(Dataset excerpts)
****************

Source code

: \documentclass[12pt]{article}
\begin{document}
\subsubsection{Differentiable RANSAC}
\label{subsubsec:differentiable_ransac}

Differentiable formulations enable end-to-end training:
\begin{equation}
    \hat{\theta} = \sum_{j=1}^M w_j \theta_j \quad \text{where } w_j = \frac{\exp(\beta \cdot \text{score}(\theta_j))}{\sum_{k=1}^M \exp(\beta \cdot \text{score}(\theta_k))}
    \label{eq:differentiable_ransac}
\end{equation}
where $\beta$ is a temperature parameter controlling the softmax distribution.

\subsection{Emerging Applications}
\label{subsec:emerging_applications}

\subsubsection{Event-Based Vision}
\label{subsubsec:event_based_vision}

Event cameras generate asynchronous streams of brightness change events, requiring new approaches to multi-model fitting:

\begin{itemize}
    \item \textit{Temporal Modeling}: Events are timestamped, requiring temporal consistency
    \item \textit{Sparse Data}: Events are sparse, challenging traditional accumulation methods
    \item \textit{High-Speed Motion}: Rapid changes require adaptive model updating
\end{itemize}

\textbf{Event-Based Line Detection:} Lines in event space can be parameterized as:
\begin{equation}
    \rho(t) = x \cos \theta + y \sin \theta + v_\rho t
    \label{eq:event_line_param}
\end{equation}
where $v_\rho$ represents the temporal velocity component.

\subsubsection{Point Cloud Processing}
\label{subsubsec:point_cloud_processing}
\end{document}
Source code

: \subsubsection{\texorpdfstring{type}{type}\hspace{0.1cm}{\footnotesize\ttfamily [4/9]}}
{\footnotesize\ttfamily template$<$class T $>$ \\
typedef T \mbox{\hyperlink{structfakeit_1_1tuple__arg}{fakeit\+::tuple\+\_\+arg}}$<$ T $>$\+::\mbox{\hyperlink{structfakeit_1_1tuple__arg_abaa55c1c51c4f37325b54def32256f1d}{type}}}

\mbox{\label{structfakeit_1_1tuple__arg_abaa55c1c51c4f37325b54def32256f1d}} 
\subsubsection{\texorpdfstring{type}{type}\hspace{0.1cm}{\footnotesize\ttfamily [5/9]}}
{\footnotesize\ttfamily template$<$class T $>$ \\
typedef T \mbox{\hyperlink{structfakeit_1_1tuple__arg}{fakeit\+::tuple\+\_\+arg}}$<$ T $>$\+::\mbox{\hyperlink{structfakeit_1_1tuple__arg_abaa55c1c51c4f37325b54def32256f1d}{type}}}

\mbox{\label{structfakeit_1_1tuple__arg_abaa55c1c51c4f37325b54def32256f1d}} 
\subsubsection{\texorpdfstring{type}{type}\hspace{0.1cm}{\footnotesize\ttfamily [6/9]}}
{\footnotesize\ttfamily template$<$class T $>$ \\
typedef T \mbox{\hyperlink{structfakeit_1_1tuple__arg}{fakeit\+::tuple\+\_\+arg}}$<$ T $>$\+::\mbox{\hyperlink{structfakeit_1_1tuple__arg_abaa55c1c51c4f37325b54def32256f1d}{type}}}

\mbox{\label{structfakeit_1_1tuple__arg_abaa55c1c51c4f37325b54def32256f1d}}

****************

◆ **ASSIGNMENT**
Word for word, restate all of the data shown above.

◆ **TASK ANSWER**
Source code

: \documentclass[12pt]{article}
\begin{document}
\subsubsection{Differentiable RANSAC}
\label{subsubsec:differentiable_ransac}

Differentiable formulations enable end-to-end training:
\begin{equation}
    \hat{\theta} = \sum_{j=1}^M w_j \theta_j \quad \text{where } w_j = \frac{\exp(\beta \cdot \text{score}(\theta_j))}{\sum_{k=1}^M \exp(\beta \cdot \text{score}(\theta_k))}
    \label{eq:differentiable_ransac}
\end{equation}
where $\beta$ is a temperature parameter controlling the softmax distribution.

\subsection{Emerging Applications}
\label{subsec:emerging_applications}

\subsubsection{Event-Based Vision}
\label{subsubsec:event_based_vision}

Event cameras generate asynchronous streams of brightness change events, requiring new approaches to multi-model fitting:

\begin{itemize}
    \item \textit{Temporal Modeling}: Events are timestamped, requiring temporal consistency
    \item \textit{Sparse Data}: Events are sparse, challenging traditional accumulation methods
    \item \textit{High-Speed Motion}: Rapid changes require adaptive model updating
\end{itemize}

\textbf{Event-Based Line Detection:} Lines in event space can be parameterized as:
\begin{equation}
    \rho(t) = x \cos \theta + y \sin \theta + v_\rho t
    \label{eq:event_line_param}
\end{equation}
where $v_\rho$ represents the temporal velocity component.

\subsubsection{Point Cloud Processing}
\label{subsubsec:point_cloud_processing}
\end{document}
Source code

: \subsubsection{\texorpdfstring{type}{type}\hspace{0.1cm}{\footnotesize\ttfamily [4/9]}}
{\footnotesize\ttfamily template$<$class T $>$ \\
typedef T \mbox{\hyperlink{structfakeit_1_1tuple__arg}{fakeit\+::tuple\+\_\+arg}}$<$ T $>$\+::\mbox{\hyperlink{structfakeit_1_1tuple__arg_abaa55c1c51c4f37325b54def32256f1d}{type}}}

\mbox{\label{structfakeit_1_1tuple__arg_abaa55c1c51c4f37325b54def32256f1d}} 
\subsubsection{\texorpdfstring{type}{type}\hspace{0.1cm}{\footnotesize\ttfamily [5/9]}}
{\footnotesize\ttfamily template$<$class T $>$ \\
typedef T \mbox{\hyperlink{structfakeit_1_1tuple__arg}{fakeit\+::tuple\+\_\+arg}}$<$ T $>$\+::\mbox{\hyperlink{structfakeit_1_1tuple__arg_abaa55c1c51c4f37325b54def32256f1d}{type}}}

\mbox{\label{structfakeit_1_1tuple__arg_abaa55c1c51c4f37325b54def32256f1d}} 
\subsubsection{\texorpdfstring{type}{type}\hspace{0.1cm}{\footnotesize\ttfamily [6/9]}}
{\footnotesize\ttfamily template$<$class T $>$ \\
typedef T \mbox{\hyperlink{structfakeit_1_1tuple__arg}{fakeit\+::tuple\+\_\+arg}}$<$ T $>$\+::\mbox{\hyperlink{structfakeit_1_1tuple__arg_abaa55c1c51c4f37325b54def32256f1d}{type}}}

\mbox{\label{structfakeit_1_1tuple__arg_abaa55c1c51c4f37325b54def32256f1d}}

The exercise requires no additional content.